Tweevoren 6, 5672 SB Nuenen, NL
M: +31 6 37682392

Op 25 mei 2018, om 20:27 heeft Gould, James <jgould=40verisign.com@dmarc.ietf.org> het volgende geschreven:

> Antoin,
> 
> My feedback is embedded below.
> 
> —
> 
> JG
> 
> <image001.png>
> 
> James Gould
> Distinguished Engineer
> jgould@Verisign.com
> 
> 703-948-3271
> 12061 Bluemont Way
> Reston, VA 20190
> 
> Verisign.com
> 
> From: Antoin Verschuren <ietf@antoin.nl>
> Date: Friday, May 25, 2018 at 12:19 PM
> To: James Gould <jgould@verisign.com>
> Cc: Registration Protocols Extensions <regext@ietf.org>
> Subject: [EXTERNAL] Re: [regext] WGLC: draft-ietf-regext-org-02
> 
> Op 25 mei 2018, om 16:26 heeft Gould, James <jgould=40verisign..com@dmarc.ietf.org> het volgende geschreven:
> 
> 
>> So my major question is: Can we still remove the <org:role> elements from the organization object and only use the <orgext:id> in the domain objects ? What would it break?
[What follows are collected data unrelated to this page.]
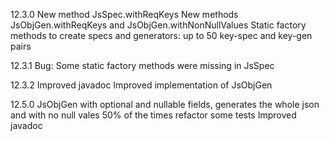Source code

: 12.3.0 
New method JsSpec.withReqKeys
New methods JsObjGen.withReqKeys and JsObjGen.withNonNullValues
Static factory methods to create specs and generators: up to 50 key-spec and key-gen pairs

12.3.1
Bug: Some static factory methods were missing in JsSpec

12.3.2
Improved javadoc
Improved implementation of JsObjGen 

12.5.0
JsObjGen with optional and nullable fields, generates the whole json and with no null vales 50% of the times
refactor some tests
Improved javadoc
Or could we at least have text that this role element can never be set by a random EPP command for an organization but is always set by the Registry? (so an info command would show it, but a create or update could never set it?) Or is this local policy and do we need to give guidance to registries as to why, when and how to set this in a BCP?
>> 
>> Linking organizations to objects without a role loses meaning.  Use of the role is similar to a contact where a domain defines the contact type (role) in the link to the contact.  The difference here that a contact can be used with any role (admin, tech, billing), but an organization may be authorized by the server to act in various roles, where here is the need to control what role linkages can be made to the organization.  The possible set of roles and who has the authority to manage the organization roles is up to server policy.  I believe the “registrar” role is server managed based on the contracts, while the “reseller” and the “privacyproxy” roles would be defined by the client.
> 
> I think we mean the same thing here James, since I agree, But perhaps my question wasn’t clear.
> The role should be defined to the link between organization and domain object, not to the organization object itself.
> When I read section 4.2.1 of draft-ietf-regext-org:
> One or more <org:role> elements that contains the role type, role
>       statuses and optional role id of the organization.
> for every organization object.
> 
> Do you mean this element will automagicaly be populated with every possible <org:type> the registry supports for every new organization that is added in a role except that "registrar” can only be added by the Registry?
> 
> The organization role type is not automagically populated, but is specified by the entity (client or server) that creates the organization.  The “registrar” role can be set explicitly or implicitly by the Registry based on the registrar objects that already exist.  If a registrar creates a reseller organization, the “reseller” role would be specified at the time of create.  In section 4.2.1 “EPP <create> Command”, there must be one or more <org:role> elements provided by the client.  If an organization is a “reseller” and also provides the “privacyproxy” service for the Registrar, then both roles can be set at the time of create.  The point is that the organization roles define the capabilities of the organization and the ability to add new links using the the role statuses (e.g., clientLinkProhibited or serverLinkProhibited).
> 
> Or does a client need to populate it with <org:type>"reseller”</org:type> when it creates this organization object for the first time in a reseller role for domain 1 , and then needs to add an additional <org:type>"dns-operator"</org:type> when the same organization object will be dns-operator for domain 2?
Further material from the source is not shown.